En effet, il ne suffit
pas de créer des bibliothèques scolaires. Encore faut-il donner aux élèves la
possibilité [1], l'envie et les raisons [2], ainsi que l'habitude [3] de les
exploiter. Il faut aussi donner aux élèves les compétences nécessaires [4] à
leur exploitation. Il faut enfin donner aux élèves les moyens de maîtriser
l'information de la vie quotidienne [5] en les exploitant.
Cet "environnement
pédagogique" idéal vers lequel il faut tendre constitue un référentiel qui
permet à chaque école d'élaborer, en fonction de ses particularités, un "projet
bibliothèque" cohérent avec le "projet éducatif" de son pouvoir organisateur.
Pour ce faire et à propos
de chacun des cinq axes de l'"environnement pédagogique" idéal, nous nous
proposons de dégager les finalités à retenir en ce qui concerne l'élève, la
classe et l'école, la bibliothèque, le message écrit ou non, l'équipe éducative.
Notons que le référentiel
est structuré de manière à souligner, où travers des cinq axes, que si la
volonté pédagogique de l'équipe éducative n'existe pas, la bibliothèque reste
sous-exploitée, que, dans l'affirmative par contre, la bibliothèque renforce les
moyens pédagogiques que l'école met en oeuvre pour servir les valeurs et les
principes de son "projet éducatif".
Axe 1: donner à l'élève
la possibilité d'exploiter la bibliothèque
Selon le "projet
éducatif" de la Ville de Charleroi, l'élève doit progressivement assumer des
libertés comme des responsabilités [valeur 3], faire preuve d'autonomie et
d'initiative [valeur 4].
Le décloisonnement des
classes ainsi que l'interdisciplinarité des matières (moyen 4) permettent à
l'élève d'exercer réellement ces valeurs. Une telle organisation de l'école
permet notamment de conduire des projets.
Une telle organisation de
l'école donne aussi à l'enfant la possibilité d'exploiter d'une manière optimale
la bibliothèque, laquelle renforce alors le moyen [4] que l'école met en oeuvre
pour atteindre les valeurs [3] et [4] de son "projet éducatif".
La bibliothèque est donc
un local accessible en toute sécurité selon des règles de circulation et de
fréquentation établies en commun. Elle est agencée pour fonctionner en
consultation comme en prêt. On y garantit en permanence l'accueil et
l'encadrement des enfants. Son climat social est identique à celui qui règne
dans les classes.
Les livres sont non
seulement rassemblés mais aussi et surtout organisés pour être mis à la
disposition des élèves. L'équipe éducative a une vision positive de l'enfant.

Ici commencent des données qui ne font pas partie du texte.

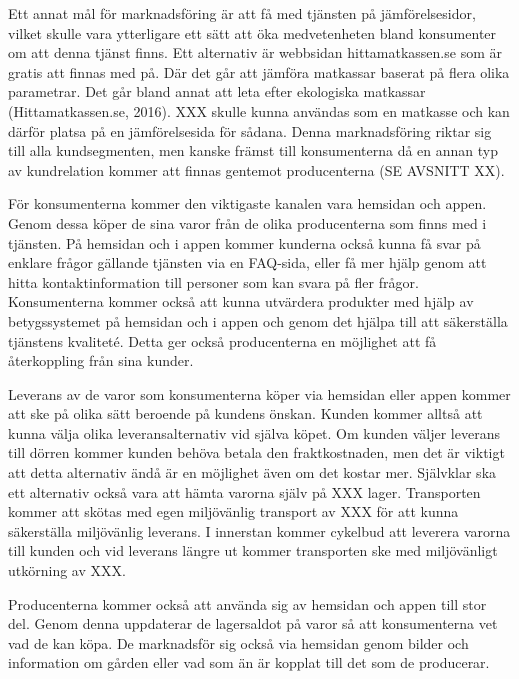 \documentclass[10pt,a4paper,oneside]{article}
\begin{document}
Ett annat mål för marknadsföring är att få med tjänsten på jämförelsesidor, vilket skulle vara ytterligare ett sätt att öka medvetenheten bland konsumenter om att denna tjänst finns. Ett alternativ är webbsidan hittamatkassen.se som är gratis att finnas med på. Där det går att jämföra matkassar baserat på flera olika parametrar. Det går bland annat att leta efter ekologiska matkassar (Hittamatkassen.se, 2016). XXX skulle kunna användas som en matkasse och kan därför platsa på en jämförelsesida för sådana. Denna marknadsföring riktar sig till alla kundsegmenten, men kanske främst till konsumenterna då en annan typ av kundrelation kommer att finnas gentemot producenterna (SE AVSNITT XX). 

För konsumenterna kommer den viktigaste kanalen vara hemsidan och appen. Genom dessa köper de sina varor från de olika producenterna som finns med i tjänsten. På hemsidan och i appen kommer kunderna också kunna få svar på enklare frågor gällande tjänsten via en FAQ-sida, eller få mer hjälp genom att hitta kontaktinformation till personer som kan svara på fler frågor. Konsumenterna kommer också att kunna utvärdera produkter med hjälp av betygssystemet på hemsidan och i appen och genom det hjälpa till att säkerställa tjänstens kvaliteté. Detta ger också producenterna en möjlighet att få återkoppling från sina kunder. 

Leverans av de varor som konsumenterna köper via  hemsidan eller appen kommer att ske på olika sätt beroende på kundens önskan. Kunden kommer alltså att kunna välja olika leveransalternativ vid själva köpet. Om kunden väljer leverans till dörren kommer kunden behöva betala den fraktkostnaden, men det är viktigt att detta alternativ ändå är en möjlighet även om det kostar mer. Självklar ska ett alternativ också vara att hämta varorna själv på XXX lager. Transporten kommer att skötas med egen miljövänlig transport av XXX för att kunna säkerställa miljövänlig leverans. I innerstan kommer cykelbud att leverera varorna till kunden och vid leverans längre ut kommer transporten ske med miljövänligt utkörning av XXX.

Producenterna kommer också att använda sig av hemsidan och appen till stor del. Genom denna uppdaterar de lagersaldot på varor så att konsumenterna vet vad de kan köpa. De marknadsför sig också via hemsidan genom bilder och information om gården eller vad som än är kopplat till det som de producerar. 
\end{document}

Chacun de ses membres, ou tout au moins la personne-relais, se forme à la
bibliothéconomie.

Axe 2: donner à l'élève
l'envie et les raisons d'exploiter la bibliothèque
Selon le "projet
éducatif" de la Ville de Charleroi, l'élève doit être progressivement amené à
faire preuve de curiosité et de créativité [valeur 6], à questionner l'écrit, à
découvrir et à construire son savoir.
Une pédagogie active et
motivante [moyen 1] stimule le questionnement de l'élève tandis qu'une pédagogie
valorisante de la réussite [moyen 3] l'accompagne dans sa production. Une telle
pédagogie mobilise la mise en oeuvre de projets et fait en sorte que chaque
projet entrepris soit mené à bon terme.
En apportant la double
conviction que le savoir comme le plaisir sont attachés à la lecture, que le
questionnement de l'écrit est nécessaire à la poursuite d'un projet, une telle
pédagogie donne aussi à l'enfant l'envie et les raisons d'exploiter la
bibliothèque, laquelle renforce alors les [moyens 1] et [3] que l'école met en
oeuvre pour atteindre la [valeur 6] de son "projet éducatif".
La bibliothèque est donc
un lieu engageant et familier. C'est un cadre de travail et de détente. C'est
aussi un centre de ressources documentaires et récréatives.
La collection est
attrayante et pour le rester, elle est régulièrement entretenue. Elle est
susceptible d'intéresser les enfants et de leur apporter les réponses aux
questions qu'ils se posent. La sélection des ouvrages est opérée selon des
critères de qualité. Chaque livre est équipé pour faciliter son repérage par les
élèves. L'écrit est perçu comme une source de savoir et de plaisir tandis que la
lecture est rendue essentielle dans la mesure où on l'intègre à la vie de
l'école. Il convient de privilégier la bonne littérature pour enfant.
L'équipe éducative incite
et facilite. Ses membres s'attachent à promotionner la bibliothèque et ont
préalablement défini et trouvé les moyens de fonctionnement de celle-ci.
Axe 3: donner à l'élève
l'habitude d'exploiter la bibliothèque
Selon le "projet
éducatif" de la Ville de Charleroi, il importe que chaque élève actualise au
mieux ses potentialités tant dans la dimension individuelle que dans la
dimension sociale [principe 1]. Pour ce faire, il faut le reconnaître dans ses
intérêts, dans son individualité [valeur 1] et dans sa personnalité [valeur 2]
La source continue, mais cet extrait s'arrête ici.